◆ **MATERIAL PROVIDED**:
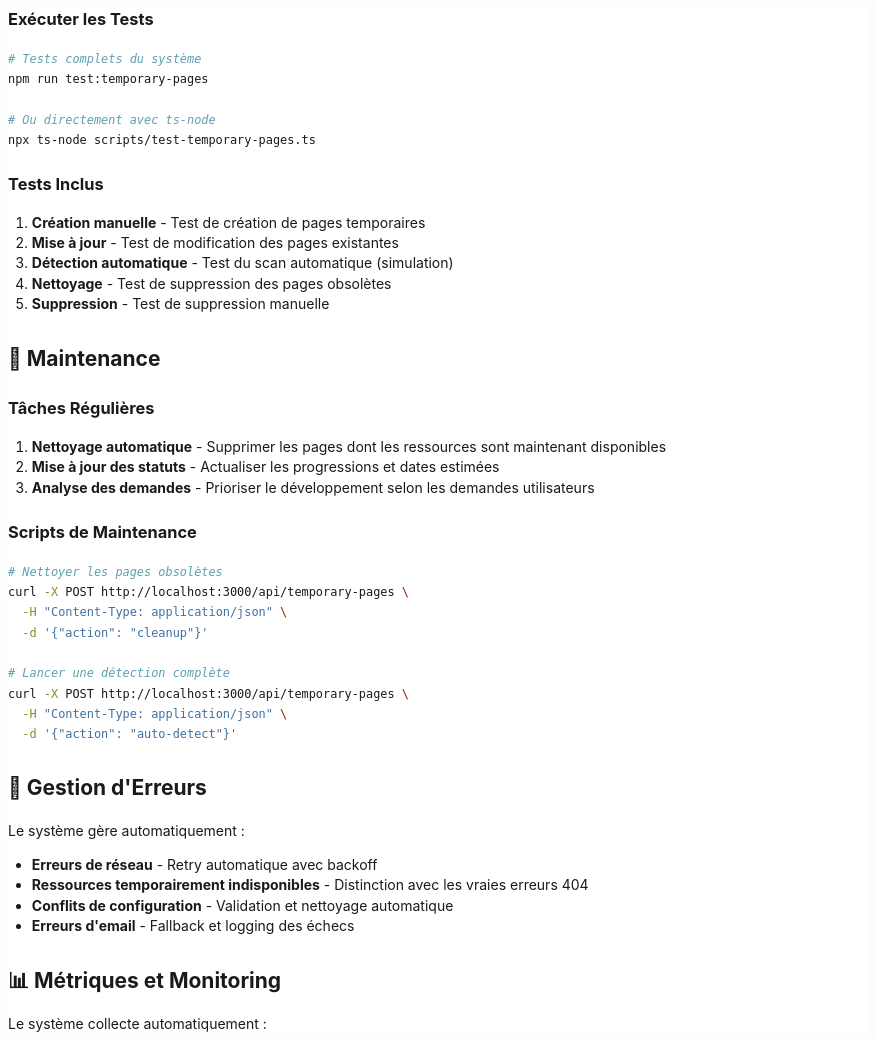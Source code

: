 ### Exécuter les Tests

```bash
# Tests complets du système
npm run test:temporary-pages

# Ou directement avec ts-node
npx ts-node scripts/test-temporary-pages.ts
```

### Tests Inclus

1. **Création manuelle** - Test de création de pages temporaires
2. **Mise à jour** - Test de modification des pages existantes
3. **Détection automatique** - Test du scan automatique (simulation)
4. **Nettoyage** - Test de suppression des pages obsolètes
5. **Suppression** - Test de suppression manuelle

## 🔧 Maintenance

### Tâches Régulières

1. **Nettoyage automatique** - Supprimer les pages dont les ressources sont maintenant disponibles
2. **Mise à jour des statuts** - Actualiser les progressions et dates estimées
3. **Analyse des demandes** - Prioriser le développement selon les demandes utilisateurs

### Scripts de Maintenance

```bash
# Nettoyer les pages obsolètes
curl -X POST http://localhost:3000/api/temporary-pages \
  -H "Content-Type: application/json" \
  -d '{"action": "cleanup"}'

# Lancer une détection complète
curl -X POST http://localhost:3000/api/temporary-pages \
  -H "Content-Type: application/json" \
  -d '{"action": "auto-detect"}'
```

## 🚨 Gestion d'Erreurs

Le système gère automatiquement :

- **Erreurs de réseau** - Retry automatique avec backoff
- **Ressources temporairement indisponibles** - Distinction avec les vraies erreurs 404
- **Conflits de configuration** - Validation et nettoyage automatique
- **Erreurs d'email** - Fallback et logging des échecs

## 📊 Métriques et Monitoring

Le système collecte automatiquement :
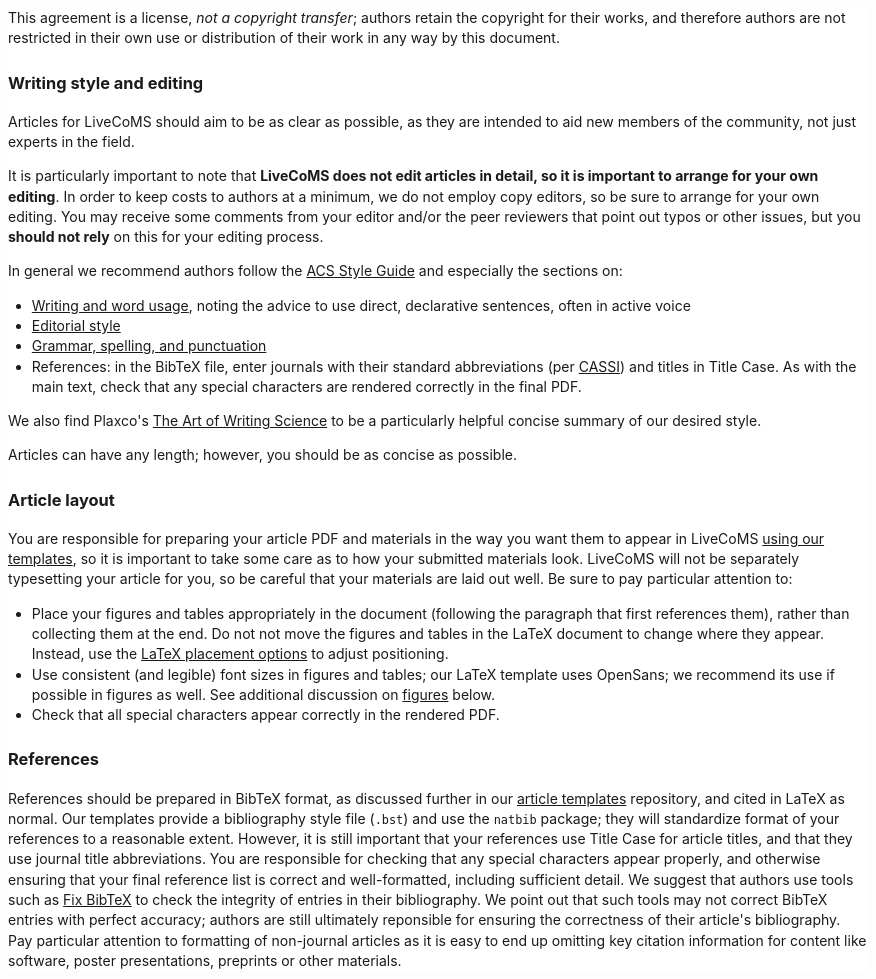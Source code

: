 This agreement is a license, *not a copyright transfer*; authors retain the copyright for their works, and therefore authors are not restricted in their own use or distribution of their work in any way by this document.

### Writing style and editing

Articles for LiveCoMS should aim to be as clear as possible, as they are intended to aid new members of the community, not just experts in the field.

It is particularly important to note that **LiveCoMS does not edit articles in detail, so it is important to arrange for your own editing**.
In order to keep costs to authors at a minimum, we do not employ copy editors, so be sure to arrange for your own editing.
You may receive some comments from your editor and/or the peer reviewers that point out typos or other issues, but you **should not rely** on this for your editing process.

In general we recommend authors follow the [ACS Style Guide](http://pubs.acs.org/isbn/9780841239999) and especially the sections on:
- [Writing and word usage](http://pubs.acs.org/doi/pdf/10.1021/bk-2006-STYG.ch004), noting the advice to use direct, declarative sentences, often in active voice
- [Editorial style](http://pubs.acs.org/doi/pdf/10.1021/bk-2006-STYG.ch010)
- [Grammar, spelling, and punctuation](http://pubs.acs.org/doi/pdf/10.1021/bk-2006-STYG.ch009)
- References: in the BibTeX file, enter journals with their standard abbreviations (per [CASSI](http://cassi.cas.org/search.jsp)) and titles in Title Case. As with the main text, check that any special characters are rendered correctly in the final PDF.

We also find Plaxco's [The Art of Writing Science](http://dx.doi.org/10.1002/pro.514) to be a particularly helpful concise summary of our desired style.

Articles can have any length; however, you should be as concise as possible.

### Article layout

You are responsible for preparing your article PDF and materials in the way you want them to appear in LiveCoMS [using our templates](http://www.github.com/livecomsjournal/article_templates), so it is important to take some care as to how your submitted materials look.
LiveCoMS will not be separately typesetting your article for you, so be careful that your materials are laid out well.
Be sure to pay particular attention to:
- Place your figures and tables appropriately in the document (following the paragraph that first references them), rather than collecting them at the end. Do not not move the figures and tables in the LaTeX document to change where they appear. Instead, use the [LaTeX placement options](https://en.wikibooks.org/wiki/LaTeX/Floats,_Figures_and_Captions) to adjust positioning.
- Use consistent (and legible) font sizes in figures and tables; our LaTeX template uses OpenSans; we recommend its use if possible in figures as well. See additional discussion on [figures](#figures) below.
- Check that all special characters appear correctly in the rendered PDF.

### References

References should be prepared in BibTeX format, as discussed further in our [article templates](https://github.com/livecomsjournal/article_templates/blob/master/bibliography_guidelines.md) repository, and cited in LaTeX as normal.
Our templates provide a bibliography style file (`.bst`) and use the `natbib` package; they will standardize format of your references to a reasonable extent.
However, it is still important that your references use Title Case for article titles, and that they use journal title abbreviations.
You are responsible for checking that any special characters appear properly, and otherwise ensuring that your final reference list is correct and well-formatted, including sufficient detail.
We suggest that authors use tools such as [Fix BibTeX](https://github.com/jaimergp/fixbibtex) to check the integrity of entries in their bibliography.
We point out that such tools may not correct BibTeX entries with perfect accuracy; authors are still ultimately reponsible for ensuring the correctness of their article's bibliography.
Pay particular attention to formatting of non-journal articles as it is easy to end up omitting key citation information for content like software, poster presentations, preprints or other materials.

---

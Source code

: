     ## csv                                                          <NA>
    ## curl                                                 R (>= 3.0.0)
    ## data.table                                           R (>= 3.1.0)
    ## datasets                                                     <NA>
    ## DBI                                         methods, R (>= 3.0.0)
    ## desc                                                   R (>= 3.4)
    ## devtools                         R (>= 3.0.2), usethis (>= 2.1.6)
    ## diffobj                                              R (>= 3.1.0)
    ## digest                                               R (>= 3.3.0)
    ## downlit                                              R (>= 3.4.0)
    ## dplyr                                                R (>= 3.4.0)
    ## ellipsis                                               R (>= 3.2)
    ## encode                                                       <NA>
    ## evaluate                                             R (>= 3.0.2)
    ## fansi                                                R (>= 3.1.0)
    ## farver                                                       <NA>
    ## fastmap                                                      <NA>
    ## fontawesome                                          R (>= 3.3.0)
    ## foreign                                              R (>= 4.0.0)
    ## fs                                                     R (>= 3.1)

==

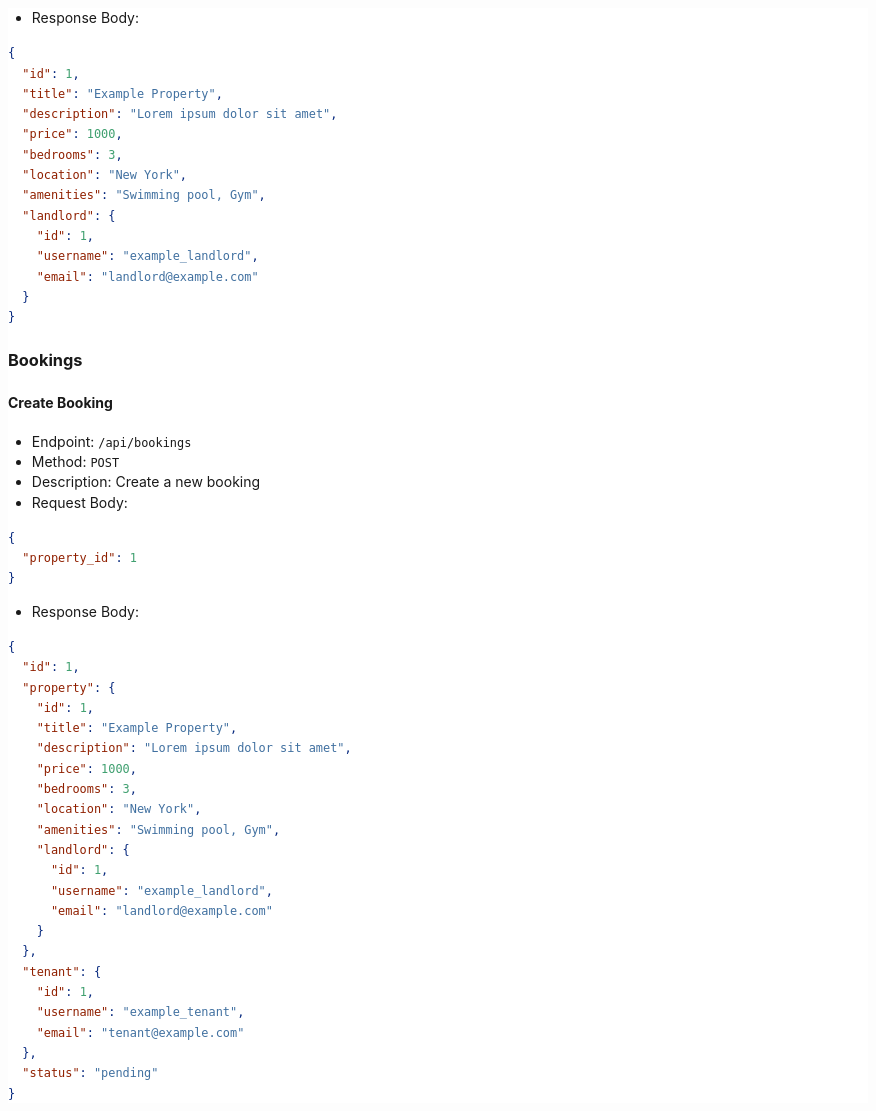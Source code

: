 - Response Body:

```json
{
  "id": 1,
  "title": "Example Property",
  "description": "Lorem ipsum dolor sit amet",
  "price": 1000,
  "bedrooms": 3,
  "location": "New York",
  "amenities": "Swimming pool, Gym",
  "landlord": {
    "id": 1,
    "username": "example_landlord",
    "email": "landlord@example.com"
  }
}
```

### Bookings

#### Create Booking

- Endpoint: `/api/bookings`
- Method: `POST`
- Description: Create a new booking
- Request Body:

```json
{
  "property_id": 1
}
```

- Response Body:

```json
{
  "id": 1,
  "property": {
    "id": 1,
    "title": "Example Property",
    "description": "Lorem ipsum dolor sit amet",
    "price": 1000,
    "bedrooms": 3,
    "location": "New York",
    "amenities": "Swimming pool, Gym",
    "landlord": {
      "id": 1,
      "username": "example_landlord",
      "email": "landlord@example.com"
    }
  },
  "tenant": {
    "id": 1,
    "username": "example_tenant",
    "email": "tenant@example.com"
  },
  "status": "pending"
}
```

◆ **DIRECTIONS FOR THIS TASK**:
Above is a listing; print exactly its lines from the one with "- References: in" through the one with "You are responsible for preparing", and no other lines.

◆ **EXERCISE SOLUTION**:
- References: in the BibTeX file, enter journals with their standard abbreviations (per [CASSI](http://cassi.cas.org/search.jsp)) and titles in Title Case. As with the main text, check that any special characters are rendered correctly in the final PDF.

We also find Plaxco's [The Art of Writing Science](http://dx.doi.org/10.1002/pro.514) to be a particularly helpful concise summary of our desired style.

Articles can have any length; however, you should be as concise as possible.

### Article layout

You are responsible for preparing your article PDF and materials in the way you want them to appear in LiveCoMS [using our templates](http://www.github.com/livecomsjournal/article_templates), so it is important to take some care as to how your submitted materials look.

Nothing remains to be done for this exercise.